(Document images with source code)
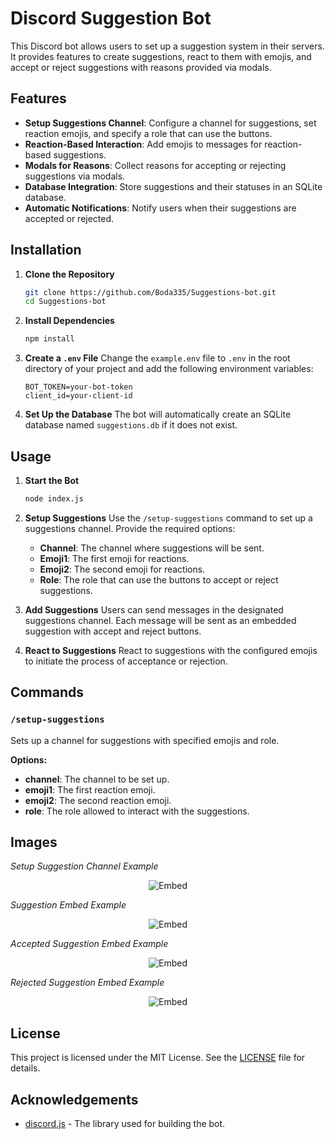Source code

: 
# Discord Suggestion Bot

This Discord bot allows users to set up a suggestion system in their servers. It provides features to create suggestions, react to them with emojis, and accept or reject suggestions with reasons provided via modals. 

## Features

- **Setup Suggestions Channel**: Configure a channel for suggestions, set reaction emojis, and specify a role that can use the buttons.
- **Reaction-Based Interaction**: Add emojis to messages for reaction-based suggestions.
- **Modals for Reasons**: Collect reasons for accepting or rejecting suggestions via modals.
- **Database Integration**: Store suggestions and their statuses in an SQLite database.
- **Automatic Notifications**: Notify users when their suggestions are accepted or rejected.

## Installation

1. **Clone the Repository**
   ```bash
   git clone https://github.com/Boda335/Suggestions-bot.git
   cd Suggestions-bot 
   ```

2. **Install Dependencies**
   ```bash
   npm install
   ```

3. **Create a `.env` File**
   Change the `example.env` file to `.env` in the root directory of your project and add the following environment variables:
   ```
   BOT_TOKEN=your-bot-token
   client_id=your-client-id
   ```

4. **Set Up the Database**
   The bot will automatically create an SQLite database named `suggestions.db` if it does not exist.

## Usage

1. **Start the Bot**
   ```bash
   node index.js
   ```

2. **Setup Suggestions**
   Use the `/setup-suggestions` command to set up a suggestions channel. Provide the required options:
   - **Channel**: The channel where suggestions will be sent.
   - **Emoji1**: The first emoji for reactions.
   - **Emoji2**: The second emoji for reactions.
   - **Role**: The role that can use the buttons to accept or reject suggestions.

3. **Add Suggestions**
   Users can send messages in the designated suggestions channel. Each message will be sent as an embedded suggestion with accept and reject buttons.

4. **React to Suggestions**
   React to suggestions with the configured emojis to initiate the process of acceptance or rejection.

## Commands

### `/setup-suggestions`

Sets up a channel for suggestions with specified emojis and role.

**Options:**
- **channel**: The channel to be set up.
- **emoji1**: The first reaction emoji.
- **emoji2**: The second reaction emoji.
- **role**: The role allowed to interact with the suggestions.

## Images
*Setup Suggestion Channel Example*
<div style="text-align: center;">
  <img src="https://d.top4top.io/p_3150zadtp1.png" alt="Embed" >
</div>

*Suggestion Embed Example*
<div style="text-align: center;">
  <img src="https://f.top4top.io/p_315092cxn1.png" alt="Embed" >
</div>

*Accepted Suggestion Embed Example*
<div style="text-align: center;">
  <img src="https://e.top4top.io/p_315069d462.png" alt="Embed" >
</div>

*Rejected Suggestion Embed Example*
<div style="text-align: center;">
  <img src="https://f.top4top.io/p_31501c4kz3.png" alt="Embed" >
</div>

## License

This project is licensed under the MIT License. See the [LICENSE](LICENSE) file for details.

## Acknowledgements

- [discord.js](https://discord.js.org/) - The library used for building the bot.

## [EXERCISE]
Read through the entries above, and wherever a line holds the string "buttons", copy it.

## [ANSWER TO THE EXERCISE]
- **Setup Suggestions Channel**: Configure a channel for suggestions, set reaction emojis, and specify a role that can use the buttons.
   - **Role**: The role that can use the buttons to accept or reject suggestions.
   Users can send messages in the designated suggestions channel. Each message will be sent as an embedded suggestion with accept and reject buttons.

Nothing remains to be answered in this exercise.